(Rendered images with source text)
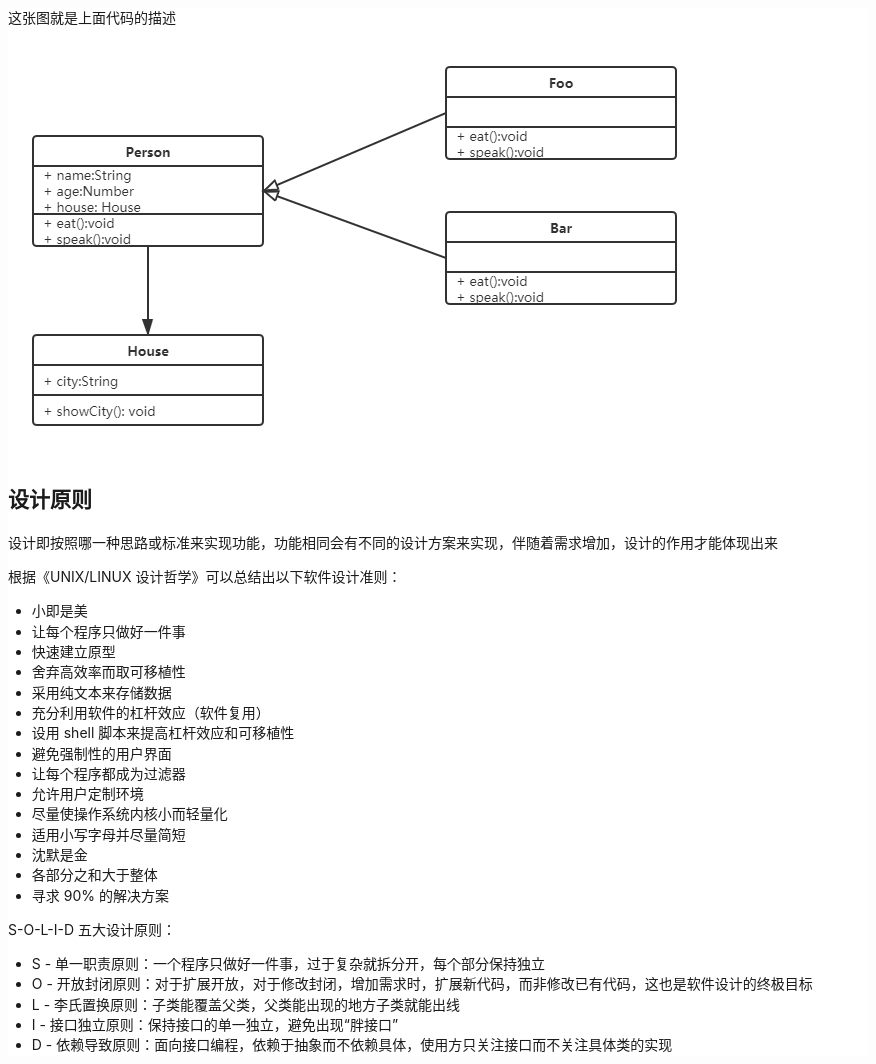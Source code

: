 这张图就是上面代码的描述

![uml](../images/uml.png)

## 设计原则

设计即按照哪一种思路或标准来实现功能，功能相同会有不同的设计方案来实现，伴随着需求增加，设计的作用才能体现出来

根据《UNIX/LINUX 设计哲学》可以总结出以下软件设计准则：

+ 小即是美
+ 让每个程序只做好一件事
+ 快速建立原型
+ 舍弃高效率而取可移植性
+ 采用纯文本来存储数据
+ 充分利用软件的杠杆效应（软件复用）
+ 设用 shell 脚本来提高杠杆效应和可移植性
+ 避免强制性的用户界面
+ 让每个程序都成为过滤器
+ 允许用户定制环境
+ 尽量使操作系统内核小而轻量化
+ 适用小写字母并尽量简短
+ 沈默是金
+ 各部分之和大于整体
+ 寻求 90% 的解决方案

S-O-L-I-D 五大设计原则：

+ S - 单一职责原则：一个程序只做好一件事，过于复杂就拆分开，每个部分保持独立
+ O - 开放封闭原则：对于扩展开放，对于修改封闭，增加需求时，扩展新代码，而非修改已有代码，这也是软件设计的终极目标
+ L - 李氏置换原则：子类能覆盖父类，父类能出现的地方子类就能出线
+ I - 接口独立原则：保持接口的单一独立，避免出现“胖接口”
+ D - 依赖导致原则：面向接口编程，依赖于抽象而不依赖具体，使用方只关注接口而不关注具体类的实现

## Exercise goal
Write out the data above exactly as it appears, but without any image.

## Solution to this task
Source code

: 这张图就是上面代码的描述

![uml](../images/uml.png)

## 设计原则

设计即按照哪一种思路或标准来实现功能，功能相同会有不同的设计方案来实现，伴随着需求增加，设计的作用才能体现出来

根据《UNIX/LINUX 设计哲学》可以总结出以下软件设计准则：

+ 小即是美
+ 让每个程序只做好一件事
+ 快速建立原型
+ 舍弃高效率而取可移植性
+ 采用纯文本来存储数据
+ 充分利用软件的杠杆效应（软件复用）
+ 设用 shell 脚本来提高杠杆效应和可移植性
+ 避免强制性的用户界面
+ 让每个程序都成为过滤器
+ 允许用户定制环境
+ 尽量使操作系统内核小而轻量化
+ 适用小写字母并尽量简短
+ 沈默是金
+ 各部分之和大于整体
+ 寻求 90% 的解决方案

S-O-L-I-D 五大设计原则：

+ S - 单一职责原则：一个程序只做好一件事，过于复杂就拆分开，每个部分保持独立
+ O - 开放封闭原则：对于扩展开放，对于修改封闭，增加需求时，扩展新代码，而非修改已有代码，这也是软件设计的终极目标
+ L - 李氏置换原则：子类能覆盖父类，父类能出现的地方子类就能出线
+ I - 接口独立原则：保持接口的单一独立，避免出现“胖接口”
+ D - 依赖导致原则：面向接口编程，依赖于抽象而不依赖具体，使用方只关注接口而不关注具体类的实现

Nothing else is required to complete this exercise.